Apple reportedly working on 'privacy screens' to prevent onlooking thieves from knowing your iPhone passcode
Let's face it, thieves are smart—they have their fugitive ways of knowing your personal data whether online or onsite without your discretion. And this applies even to your iPhone, which may even have its passcode, Face ID, or Touch ID activated.
To help prevent onlooking thieves from knowing your passcode and later gaining access to your data and money, Apple is reportedly working on new technology that would add more privacy to the screens of its iPhone, and even MacBook.
The Cupertino-based company is developing a hardware solution to this problem, as seen in the two patents it filed at the United States Patent and Trademark Office on Nov. 21.
As of now, Apple displays, whether LCD or OLED, have a 170-degree field of view which makes it easy for people, even those far from your device, to glance over your iPhone, iPad, or Mac screen and know what's on it.
The documents retrieved by tech outlet Apple Insider state that the purpose of the new technology is to prevent putting users' privacy at risk, especially when using the device in public.
Apple explained, "Electronic devices often include displays. For example, laptop computers have display. Displays are typically designed to display images over a relatively wide angle of view to accommodate movements in the position of the viewer relative to the display."
"In some situations, such as when a user of a laptop or a device with a display is using the device in public, the wide viewing angle is undesirable as it compromises privacy," it continued.
The first newly granted patent is titled "Privacy Films For Curved Displays" which Apple appears to be creating specifically for iPhone.
As the title suggests, a privacy film will be integrated into the screen of the iPhone "to reduce the viewing angle of the display." Similar to a polarizing film, the new technology makes use of a "light-blocking layer" which will only allow light to come in one direction.
This means that while the user is sitting in front of the screen, they will see both the "center and edges of the curved display" with full retina quality and brightness.
Meanwhile, those looking from the user's left or right side will either see nothing at all or, according to Apple Insider, just a blurry image.
The second patent, titled "Displays With Adjustable Angles of View," talks about a new technology the tech giant plans for its MacBook.

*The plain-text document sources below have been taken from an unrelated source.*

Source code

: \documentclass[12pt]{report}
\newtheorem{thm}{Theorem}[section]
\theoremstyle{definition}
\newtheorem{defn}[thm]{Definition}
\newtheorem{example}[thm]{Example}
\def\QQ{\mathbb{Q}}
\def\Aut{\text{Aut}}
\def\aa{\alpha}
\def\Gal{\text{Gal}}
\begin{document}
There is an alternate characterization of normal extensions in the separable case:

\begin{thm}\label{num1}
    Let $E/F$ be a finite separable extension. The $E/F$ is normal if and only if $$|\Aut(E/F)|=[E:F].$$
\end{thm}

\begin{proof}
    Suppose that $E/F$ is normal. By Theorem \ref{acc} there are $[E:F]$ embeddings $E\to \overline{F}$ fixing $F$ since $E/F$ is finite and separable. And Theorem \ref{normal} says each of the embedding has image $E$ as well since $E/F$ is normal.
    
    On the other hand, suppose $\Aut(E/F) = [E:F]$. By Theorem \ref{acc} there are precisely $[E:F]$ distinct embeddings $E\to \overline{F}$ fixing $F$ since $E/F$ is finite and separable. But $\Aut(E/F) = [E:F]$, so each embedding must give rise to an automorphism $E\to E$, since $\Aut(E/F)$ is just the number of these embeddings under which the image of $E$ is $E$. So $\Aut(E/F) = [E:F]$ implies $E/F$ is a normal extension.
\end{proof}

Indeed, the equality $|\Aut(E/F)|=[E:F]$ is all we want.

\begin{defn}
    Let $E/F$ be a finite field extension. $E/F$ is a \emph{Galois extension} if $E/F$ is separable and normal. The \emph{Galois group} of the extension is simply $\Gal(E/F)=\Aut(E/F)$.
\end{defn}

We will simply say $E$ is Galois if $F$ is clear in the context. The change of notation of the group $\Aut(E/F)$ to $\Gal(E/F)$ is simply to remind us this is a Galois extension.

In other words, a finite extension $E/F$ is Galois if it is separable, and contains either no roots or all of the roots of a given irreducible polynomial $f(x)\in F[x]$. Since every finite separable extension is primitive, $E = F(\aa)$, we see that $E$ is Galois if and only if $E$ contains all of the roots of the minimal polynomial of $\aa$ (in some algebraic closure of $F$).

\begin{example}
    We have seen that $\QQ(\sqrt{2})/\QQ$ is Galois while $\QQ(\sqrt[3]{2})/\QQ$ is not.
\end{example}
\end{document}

Instead of equipping the laptop with a privacy film, Apple is planning to make the MacBook's screen more secure with an "angle-of-view adjustment layer" which will be placed on top of all the different layers of the display.
The new layers will function as an "electrically controllable filter" which, with the help of "adjustable light-blocking structures," would enable the user to control how polarized the screen would be. To do that, the user would have to choose between operating the display in "private viewing mode" or "public viewing mode" on the laptop.
An extra layer of liquid crystal could also be built into the display which would serve as a color filter that will enable only the user to see certain colors on the screen.